Proteoglycans (PGs) consist of a core protein and attached glycosaminoglycans (GAGs)
and have diverse roles in cell and tissue biology. In follicles PGs have been detected only
in follicular fluid and in cultured granulosa cells, and the composition of their GAGs has
been determined. To identify PGs in whole ovarian follicles, not just in follicular fluid and
granulosa cells, small (1-3-mm) bovine follicles were harvested. A proportion of these was
incubated with (35)SO(4) for 24 h to incorporate radiolabel into the GAGs. The freshly
harvested and cultured follicles were sequentially extracted with 6 M urea buffer, the same
buffer with 0.1% Triton X-100 and then with 0.1 M NaOH. Proteoglycans were subjected
to ion-exchange and size-exclusion chromatography. The GAGs were analyzed by
chemical and enzymic digestion, and on the basis of their composition, a list of
known PGs was measured by ELISA analyses. Versican, perlecan, decorin, but not aggrecan
or biglycan, were identified. These, excluding decorin for technical reasons, as well as a
basal lamina glycoprotein, nidogen/entactin, were immunolocalized. Versican was localized
to the thecal layers, including externa and the interna particularly in an area adjacent to the
follicular basal lamina. Perlecan and nidogen were localized to the follicular basal lamina of
antral follicles, both healthy and atretic, but not to that of preantral follicles. Both were
localized to subendothelial basal laminas, but the former was not readily detected in
arteriole smooth muscle layers. This study has confirmed the presence of versican and
perlecan, but not the latter as a component of follicular fluid, and identified decorin and
nidogen in ovarian antral follicles.
Follicle stages
Secondary, Antral, Preovulatory, Corpus luteum
Comment
Russell DL, et al 203 reported hormone-regulated expression and localization of versican in the rodent ovary.

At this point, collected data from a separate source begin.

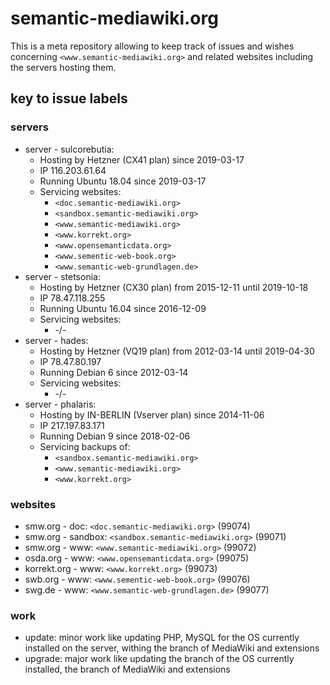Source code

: # semantic-mediawiki.org
This is a meta repository allowing to keep track of issues and wishes concerning `<www.semantic-mediawiki.org>` and related websites including the servers hosting them.

## key to issue labels

### servers
* server - sulcorebutia:  
  * Hosting by Hetzner (CX41 plan) since 2019-03-17
  * IP 116.203.61.64
  * Running Ubuntu 18.04 since 2019-03-17
  * Servicing websites:
    * `<doc.semantic-mediawiki.org>`
    * `<sandbox.semantic-mediawiki.org>`
    * `<www.semantic-mediawiki.org>`
    * `<www.korrekt.org>`
    * `<www.opensemanticdata.org>`
    * `<www.sementic-web-book.org>`
    * `<www.semantic-web-grundlagen.de>`
* server - stetsonia:  
  * Hosting by Hetzner (CX30 plan) from 2015-12-11 until 2019-10-18
  * IP 78.47.118.255
  * Running Ubuntu 16.04 since 2016-12-09
  * Servicing websites:
    * -/-
* server - hades:  
  * Hosting by Hetzner (VQ19 plan) from 2012-03-14 until 2019-04-30
  * IP 78.47.80.197
  * Running Debian 6 since 2012-03-14
  * Servicing websites:
    * -/-
* server - phalaris:
  * Hosting by IN-BERLIN (Vserver plan) since 2014-11-06
  * IP 217.197.83.171
  * Running Debian 9 since 2018-02-06
  * Servicing backups of:
    * `<sandbox.semantic-mediawiki.org>`
    * `<www.semantic-mediawiki.org>`
    * `<www.korrekt.org>`

### websites
* smw.org - doc: `<doc.semantic-mediawiki.org>` (99074)
* smw.org - sandbox: `<sandbox.semantic-mediawiki.org>` (99071)
* smw.org - www: `<www.semantic-mediawiki.org>` (99072)
* osda.org - www: `<www.opensemanticdata.org>` (99075)
* korrekt.org - www: `<www.korrekt.org>` (99073)
* swb.org - www: `<www.sementic-web-book.org>` (99076)
* swg.de - www: `<www.semantic-web-grundlagen.de>` (99077)
 
### work
* update: minor work like updating PHP, MySQL for the OS currently installed on the server, withing the branch of MediaWiki and extensions
* upgrade: major work like updating the branch of the OS currently installed, the branch of MediaWiki and extensions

During ovulation, production of a specialized hyaluronan (HA)-rich matrix cross-linked by associated HA binding factors causes expansion of the cumulus oocyte complex. Versican is a member of the hyalectan family that binds HA, provides structure and elasticity to tissues, and impacts cell motility and adhesion. Analysis of mRNA and protein identified isoforms V0, V1, and V3 versican in mouse and rat ovaries throughout follicular development. In situ hybridization localized versican mRNA most specifically to the granulosa cells. Expression was not significantly altered by estradiol or FSH treatment but was increased up to 10-fold during the periovulatory period after human chorionic gonadotropin treatment. In cultured granulosa cells, forskolin and phorbol 12 myristate 13-acetate or FSH + testosterone increased expression of versican. Immunohistochemical analyses verified versican protein in ovulating follicles localized to the expanded cumulus matrix as well as adjacent to the basement membrane. After ovulation, versican was localized around newly formed corpora lutea and vasculature. Unexpectedly, immunohistochemical analyses also demonstrated versican protein on granulosa cells in early primary and small antral follicles. Versican expression and localization were not altered in progesterone receptor or cyclooxygenase-2 null mice, suggesting that transcription of the versican gene is not a target of these two ovulatory mediators. These observations suggest that versican (V0, V1, and V3) is a matrix component of the granulosa layer throughout folliculogenesis and is enriched in remodeling matrices during ovulation and neovascularization of the corpora lutea.